Resolving a Complex Relationship


To explain the complexity of the relationship, you need to resolve the new M:N relationship between RAW_MATERIAL and PRODUCTION_RUN. Figure 3 shows the resolution and hints at the way RAW_MATERIAL:PRODUCT and EMPLOYEE:PROCEDURE interrelate. The new associative entity PRODUCTION_STEP is a detail entity that lets you break down the production run into its component steps. You decompose the production run the same way you break down a SQL Server task into its individual job steps (e.g., Enterprise Manager, SQL Server Agent, Jobs) or divide a SALE into SALE ITEMS (as "Metamodel for Retail Sales" demonstrates). The raw materials are associated with each step, and one or many steps comprise a production run.

The hint in Figure 3 is the connection between production and work assignments. A production step needs people and processes to bring it to completion, so you can logically relate production step to employees and procedures. A production step needs zero to many employees to complete it, and an employee can have the skill to perform zero to many production steps. An M:N relationship exists between PRODUCTION_STEP and EMPLOYEE, and the entity WORK_ASSIGNMENT fulfills that association, as Figure 4 shows. The relationship between PRODUCTION_STEP and PROCEDURE isn't M:N—it's 1:M. A production step is part of one procedure, but a procedure can require zero to many production steps.

Refining the Business Model


One modification that you need to make in this product-assembly metamodel is to add a materials safety data sheet, which the entity SAFETY_SHEET represents in Figure 4. Various government agencies such as the Occupational Safety and Health Administration (OSHA), Food and Drug Administration (FDA), and Environmental Protection Agency (EPA) have mandated that in any product assembly or manufacturing facility that deals with hazardous or potentially hazardous materials, a materials safety data sheet for each RAW_MATERIAL must be on file and readily accessible. The government agencies distribute these safety sheets to companies upon request. The safety sheets contain the properties and health hazards associated with the raw materials, plus information about safe disposal methods. Typically, you don't implement a one-to-one (1:1) relationship in a database, but this example justifies inclusion. The safety sheet is typically stored as a scanned image data type, and the number of times that users need to refer to it is a small fraction of the total number of accesses to the data in RAW_MATERIAL. Therefore, I created a separate entity, SAFETY_SHEET, that's related to the RAW_MATERIAL entity as follows: Each raw material can have zero or one associated safety sheet, and each safety sheet refers to one raw material.

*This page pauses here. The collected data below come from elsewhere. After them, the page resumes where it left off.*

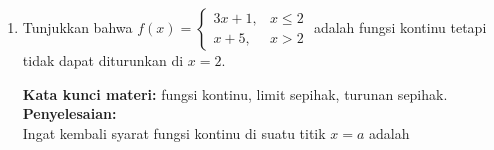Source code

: \documentclass[10pt,openany,a4paper]{article}
\theoremstyle{definition}
\theoremstyle{definition}
\theoremstyle{plain}
\newenvironment{jawab}[2][tes]{%
\par\noindent\textbf{Kata kunci materi:} #1.\\
\textbf{Penyelesaian:} #2%
}{}
\begin{document}
\begin{enumerate}
\begin{jawab}[domain fungsi, fungsi komposisi, operasi fungsi]
{\begin{enumerate}
                    Karena $\sqrt{5-x} = 2$ jika dan hanya jika $5-x = 4$, yang berarti $x = 1$, didapatkan
                    \begin{align*}
                        \colorlet{oldcolor}{.}
        \color{red}
        \setlength{\fboxrule}{1pt} \boxed{\color{oldcolor}D(f\circ g) = (-\infty, 5] \setminus \{1\} = (-\infty, 1) \cup (1, 5]}\color{oldcolor}.
                    \end{align*}
                    Selanjutnya, untuk pembagian fungsi diperoleh
                    \begin{align*}
                        \left(\frac{f}{g}\right)(x) = \frac{f(x)}{g(x)} = \frac{\frac{1}{x-2}}{\sqrt{5-x}} = \colorlet{oldcolor}{.}
        \color{red}
        \setlength{\fboxrule}{1pt} \boxed{\color{oldcolor}\frac{1}{(x-2)\sqrt{5-x}}}\color{oldcolor}
                    \end{align*}
                    Domain dari $\frac{f}{g}$ adalah irisan domain $f$ dan domain $g$, dikurangi nilai $x$ yang membuat $g(x)=0$, yaitu
                    \begin{align*}
                        \colorlet{oldcolor}{.}
        \color{blue}
        \setlength{\fboxrule}{1pt} \boxed{\color{oldcolor}D\left(\frac{f}{g}\right) = \{x \in D(f)\cap D(g) : g(x) \neq 0\}}\color{oldcolor}.
                    \end{align*}
                    Karena $D(f)\cap D(g) = (-\infty,2)\cup(2,5]$ dan $g(x)=\sqrt{5-x}=0$ jika dan hanya jika $x=5$, didapatkan
                    \begin{align*}
                        \colorlet{oldcolor}{.}
        \color{red}
        \setlength{\fboxrule}{1pt} \boxed{\color{oldcolor}D\left(\frac{f}{g}\right) = (-\infty, 2) \cup (2, 5)}\color{oldcolor}.
                    \end{align*}
                \end{enumerate}
            }
            \end{jawab}
            \item Tunjukkan bahwa $f(x)=\begin{cases}
                3x+1, &x\leq 2\\
                x+5, &x>2
            \end{cases}$ adalah fungsi kontinu tetapi tidak dapat diturunkan di $x=2$.
            \begin{jawab}[fungsi kontinu, limit sepihak, turunan sepihak]{~\\
                Ingat kembali syarat fungsi kontinu di suatu titik \(x = a\) adalah
}
\end{jawab}
\end{enumerate}
\end{document}
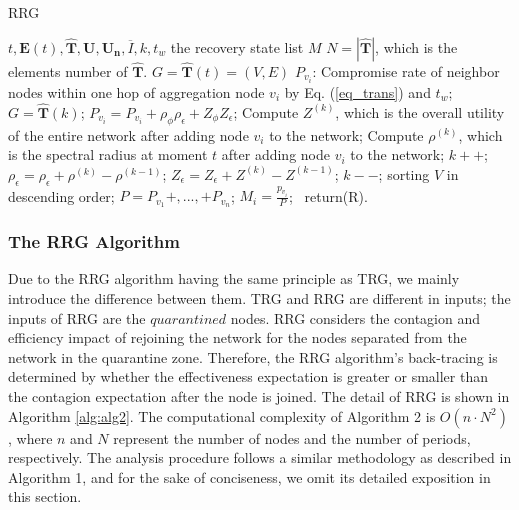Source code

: \documentclass[lettersize,journal]{IEEEtran}
\begin{document}
\begin{algorithm}[h]
\small
\renewcommand{\algorithmicrequire}{\textbf{Input:}}
\renewcommand{\algorithmicensure}{\textbf{Output:}}
\caption{RRG}\label{alg:alg2} %
\begin{algorithmic}[1]
\REQUIRE $t,\bm{E}(t),\hat{\bm{T}},\bm{U},\bm{U_n},\overline{I},k,t_w$ 
\ENSURE  the recovery state list $M$
\STATE $N=|\hat{\bm{T}}|$, which is the elements number of $\hat{\bm{T}}$.
\STATE $G=\hat{\bm{T}}(t)=(V,E)$
  \STATE $P_{v_i}$: Compromise rate of neighbor nodes within one hop of aggregation node $v_i$ by Eq. (\ref{eq_trans}) and $t_w$;
  \ENDFOR
        \STATE $G=\hat{\bm{T}}(k)$;
        \STATE $P_{v_i}=P_{v_i}+\rho_{\phi}\rho_{\epsilon}+Z_{\phi}Z_{\epsilon}$;
        \STATE Compute $Z^{(k)}$, which is the overall utility of the entire network after adding node $v_i$ to the network;
        \STATE Compute $\rho^{(k)}$, which is the spectral radius at moment $t$ after adding node $v_i$ to the network;
        \IF{($Z_{\phi}(Z^{(k)}-Z^{(k-1)})-\rho_{\phi}(\rho^{(k)}-\rho^{(k-1)})]>0$}
        \STATE $k++$;
        \ELSE 
         \STATE $\rho_{\epsilon}=\rho_{\epsilon}+\rho^{(k)}-\rho^{(k-1)}$;
         \STATE $Z_{\epsilon}=Z_{\epsilon}+Z^{(k)}-Z^{(k-1)}$;
         \STATE $k--$;
         \ENDIF
    \ENDWHILE
 \ENDFOR
 \STATE sorting $V$ in descending order;
 \STATE $P=P_{v_1}+,...,+P_{v_n}$;
  \STATE $M_i=\frac{p_{v_i}}{P}$;
 \ENDFOR\
 \STATE return(R).
\end{algorithmic}
\end{algorithm}
\subsubsection{The RRG Algorithm}
Due to the RRG algorithm having the same principle as TRG, we mainly introduce the difference between them. TRG and RRG are different in inputs; the inputs of RRG are the $quarantined$ nodes. RRG considers the contagion and efficiency impact of rejoining the network for the nodes separated from the network in the quarantine zone. Therefore, the RRG algorithm's back-tracing is determined by whether the effectiveness expectation is greater or smaller than the contagion expectation after the node is joined. The detail of RRG is shown in Algorithm \ref{alg:alg2}.
The computational complexity of Algorithm 2 is $O(n\cdot N^2)$, where $n$ and $N$ represent the number of nodes and the number of periods, respectively. The analysis procedure follows a similar methodology as described in Algorithm 1, and for the sake of conciseness, we omit its detailed exposition in this section.
\end{document}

The last step in creating this metamodel is to flesh out the design by adding a few attributes, as Figure 5 shows. PRODUCT contains the same attributes as the product entity from the retail-sale metamodel—unique identifier, description, quantity on hand, reorder point (in this case, the point at which the company orders a new production run), and pricing. PROCEDURE has a unique identifier and a description. RAW_MATERIAL has a unique identifier, a name, a unit price, and a measure for tracking costs of production. SAFETY_SHEET has only a unique identifier and an image file. Both PRODUCTION_RUN and PRODUCTION_STEP have attributes that let you describe them, as well as attributes that let you track production dates and times. EMPLOYEE has attributes similar to those of the salesperson entity from the retail-sale metamodel—unique identifier, name, and Social Security number—plus job title, which helps management match a person with a production step. WORK_ASSIGNMENT has a unique identifier, a description, and a start and end date and time, which promote efficient worker scheduling.

Make It Your Own


This metamodel, which you can use as a basis for product-assembly or manufacturing data models, is complex enough to give you a good foundation yet general enough to allow you ultimate flexibility as you customize it to your own specific situation. When you customize, you first need to define your requirements, then figure out how they integrate into the metamodel. Add additional entities, attributes, and relationships, then test your extended model to make sure that it meets the requirements that you defined. Happy modeling!